» TASK DESCRIPTION:
Please output exactly the part of the records below that opens with the line containing "## Overview" and closes with the line containing "- **Created:** 2025-03-18", both lines included, and nothing else.

--- AVAILABLE RECORDS Enclosed Below ---

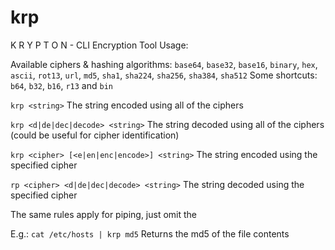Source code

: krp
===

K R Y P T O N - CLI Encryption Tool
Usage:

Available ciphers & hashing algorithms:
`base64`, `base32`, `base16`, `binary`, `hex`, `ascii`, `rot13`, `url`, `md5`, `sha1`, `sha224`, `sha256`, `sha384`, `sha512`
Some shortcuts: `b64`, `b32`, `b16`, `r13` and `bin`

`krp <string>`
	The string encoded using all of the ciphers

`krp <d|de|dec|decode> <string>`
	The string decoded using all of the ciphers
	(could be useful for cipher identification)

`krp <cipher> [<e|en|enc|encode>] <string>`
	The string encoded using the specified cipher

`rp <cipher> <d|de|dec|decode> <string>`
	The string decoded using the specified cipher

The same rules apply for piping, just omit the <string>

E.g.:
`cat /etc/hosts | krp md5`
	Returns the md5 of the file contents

--- End of Enclosed AVAILABLE RECORDS ---
--- AVAILABLE RECORDS Enclosed Below ---

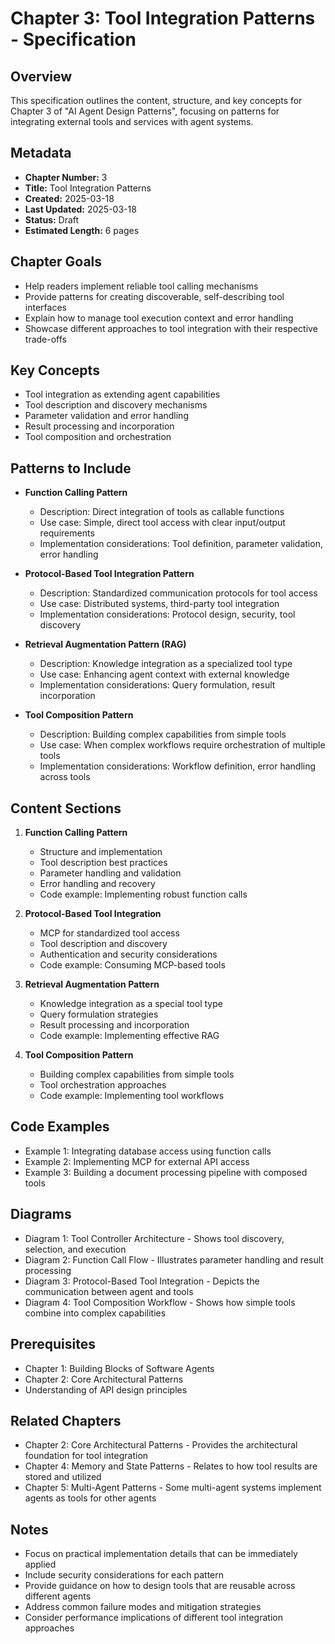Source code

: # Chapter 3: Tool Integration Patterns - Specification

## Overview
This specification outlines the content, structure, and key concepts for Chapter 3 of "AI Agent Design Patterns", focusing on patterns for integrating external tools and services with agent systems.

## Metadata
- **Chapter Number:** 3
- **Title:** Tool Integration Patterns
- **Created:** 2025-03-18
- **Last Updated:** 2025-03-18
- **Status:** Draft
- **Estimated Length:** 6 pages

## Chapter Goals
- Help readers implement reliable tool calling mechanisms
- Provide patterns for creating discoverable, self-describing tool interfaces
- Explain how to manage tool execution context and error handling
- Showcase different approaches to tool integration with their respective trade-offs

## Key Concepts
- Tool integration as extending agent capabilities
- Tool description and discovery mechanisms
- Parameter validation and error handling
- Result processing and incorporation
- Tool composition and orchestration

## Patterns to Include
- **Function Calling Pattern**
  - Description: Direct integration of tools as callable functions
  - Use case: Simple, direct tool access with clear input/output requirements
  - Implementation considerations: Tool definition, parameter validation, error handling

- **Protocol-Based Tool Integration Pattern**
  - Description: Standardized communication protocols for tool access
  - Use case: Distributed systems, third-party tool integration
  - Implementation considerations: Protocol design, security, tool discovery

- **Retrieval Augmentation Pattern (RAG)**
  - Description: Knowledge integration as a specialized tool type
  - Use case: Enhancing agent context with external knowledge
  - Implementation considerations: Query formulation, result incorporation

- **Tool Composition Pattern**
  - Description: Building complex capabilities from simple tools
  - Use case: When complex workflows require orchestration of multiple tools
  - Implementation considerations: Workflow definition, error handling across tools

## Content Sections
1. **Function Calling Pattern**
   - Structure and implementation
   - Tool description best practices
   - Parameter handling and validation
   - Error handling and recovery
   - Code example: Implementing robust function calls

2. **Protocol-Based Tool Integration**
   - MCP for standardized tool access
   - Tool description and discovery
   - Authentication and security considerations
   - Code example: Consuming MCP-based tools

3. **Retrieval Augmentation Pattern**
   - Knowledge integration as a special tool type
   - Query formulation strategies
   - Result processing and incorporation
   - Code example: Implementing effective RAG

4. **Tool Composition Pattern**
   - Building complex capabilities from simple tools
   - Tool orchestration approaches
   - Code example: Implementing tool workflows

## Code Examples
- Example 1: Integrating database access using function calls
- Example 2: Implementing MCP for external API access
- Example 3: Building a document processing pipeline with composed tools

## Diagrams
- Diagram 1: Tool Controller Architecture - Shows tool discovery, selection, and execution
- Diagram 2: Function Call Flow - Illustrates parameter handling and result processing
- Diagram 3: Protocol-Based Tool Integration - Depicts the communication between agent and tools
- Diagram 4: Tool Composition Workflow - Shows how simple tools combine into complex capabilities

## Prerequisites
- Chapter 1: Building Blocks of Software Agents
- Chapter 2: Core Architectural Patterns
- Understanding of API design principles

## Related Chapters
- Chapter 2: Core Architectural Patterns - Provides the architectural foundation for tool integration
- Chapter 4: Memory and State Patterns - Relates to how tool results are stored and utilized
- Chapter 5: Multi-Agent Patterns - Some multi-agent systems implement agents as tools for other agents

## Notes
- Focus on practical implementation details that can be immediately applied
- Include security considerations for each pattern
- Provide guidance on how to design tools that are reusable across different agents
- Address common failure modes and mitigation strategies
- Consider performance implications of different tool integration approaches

--- End of Enclosed AVAILABLE RECORDS ---

» RESULT OF THIS TASK:
## Overview
This specification outlines the content, structure, and key concepts for Chapter 3 of "AI Agent Design Patterns", focusing on patterns for integrating external tools and services with agent systems.

## Metadata
- **Chapter Number:** 3
- **Title:** Tool Integration Patterns
- **Created:** 2025-03-18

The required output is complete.